Hello everyone
I have successfully been able to train a transformer model for english to indic languages, but i was getting a lot of unknown token () so i decided to try sentence piece to mitigate the problem, but after using sententencepiece tokenizer i am not getting any output.

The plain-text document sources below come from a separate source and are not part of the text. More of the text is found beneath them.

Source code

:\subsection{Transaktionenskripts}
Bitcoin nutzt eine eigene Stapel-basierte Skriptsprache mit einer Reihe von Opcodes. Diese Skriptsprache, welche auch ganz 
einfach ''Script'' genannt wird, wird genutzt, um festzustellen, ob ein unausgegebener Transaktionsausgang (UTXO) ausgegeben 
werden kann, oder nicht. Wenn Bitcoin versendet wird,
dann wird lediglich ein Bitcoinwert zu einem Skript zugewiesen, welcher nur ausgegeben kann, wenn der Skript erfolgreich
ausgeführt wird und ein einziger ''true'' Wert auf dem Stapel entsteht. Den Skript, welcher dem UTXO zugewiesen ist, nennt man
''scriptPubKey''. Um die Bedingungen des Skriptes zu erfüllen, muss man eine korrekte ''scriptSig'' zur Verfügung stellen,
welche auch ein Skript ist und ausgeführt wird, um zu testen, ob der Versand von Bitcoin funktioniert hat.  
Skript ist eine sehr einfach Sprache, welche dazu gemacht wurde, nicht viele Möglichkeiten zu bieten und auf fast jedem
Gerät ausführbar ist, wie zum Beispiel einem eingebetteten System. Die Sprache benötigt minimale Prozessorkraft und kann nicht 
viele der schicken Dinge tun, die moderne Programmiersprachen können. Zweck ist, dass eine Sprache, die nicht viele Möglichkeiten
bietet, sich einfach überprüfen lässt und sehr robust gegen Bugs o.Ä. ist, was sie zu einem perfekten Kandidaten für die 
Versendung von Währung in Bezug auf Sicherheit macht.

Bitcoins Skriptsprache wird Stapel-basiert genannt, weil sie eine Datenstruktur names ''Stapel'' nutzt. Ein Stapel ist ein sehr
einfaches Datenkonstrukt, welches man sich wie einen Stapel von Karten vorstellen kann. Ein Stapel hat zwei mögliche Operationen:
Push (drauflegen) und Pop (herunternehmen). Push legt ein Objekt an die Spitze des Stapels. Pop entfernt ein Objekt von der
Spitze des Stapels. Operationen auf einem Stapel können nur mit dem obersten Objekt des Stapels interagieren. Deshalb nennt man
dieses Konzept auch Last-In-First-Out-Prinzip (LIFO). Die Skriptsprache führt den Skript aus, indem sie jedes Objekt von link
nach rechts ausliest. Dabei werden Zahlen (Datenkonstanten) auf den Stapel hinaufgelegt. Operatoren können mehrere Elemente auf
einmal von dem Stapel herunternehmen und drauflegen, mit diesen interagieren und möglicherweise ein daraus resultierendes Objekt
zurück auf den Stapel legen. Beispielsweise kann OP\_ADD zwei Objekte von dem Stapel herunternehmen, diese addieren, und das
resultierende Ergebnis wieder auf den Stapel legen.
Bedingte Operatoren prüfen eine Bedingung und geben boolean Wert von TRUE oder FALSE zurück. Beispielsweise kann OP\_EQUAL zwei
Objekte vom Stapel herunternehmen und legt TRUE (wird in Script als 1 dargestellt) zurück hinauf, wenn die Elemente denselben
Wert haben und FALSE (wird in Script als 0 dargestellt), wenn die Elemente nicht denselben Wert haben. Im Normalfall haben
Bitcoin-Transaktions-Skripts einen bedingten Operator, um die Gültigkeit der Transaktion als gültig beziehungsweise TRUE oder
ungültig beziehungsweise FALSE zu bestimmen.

I have converted the vocabularies in opennmt-tf format from this link Vocabulary — OpenNMT-tf 2.26.1 documentation
My yaml file
model_dir: run/
data:
train_features_file: train.en
train_labels_file: train.ka
eval_features_file: val.en
eval_labels_file: val.ka
source_vocabulary: vocab.src
target_vocabulary: vocab.tgt
source_tokenization:
type: SentencePieceTokenizer
params:
model: vocab.src.model
target_tokenization:
type: SentencePieceTokenizer
params:
model: vocab.src.model
train:
save_checkpoints_steps: 1000
maximum_features_length: 50
maximum_labels_length: 50
batch_size: 4096
max_step: 500000
save_summary_steps: 100
eval:
external_evaluators: BLEU
export_format: saved_model
params:
average_loss_in_time: true
infer:
batch_size: 32
My output: https://drive.google.com/file/d/1-3oDnE5OKZze8I4AddXr8DzB-YOzhU0t/view?usp=sharing
Any kind of help would be greatly appreciated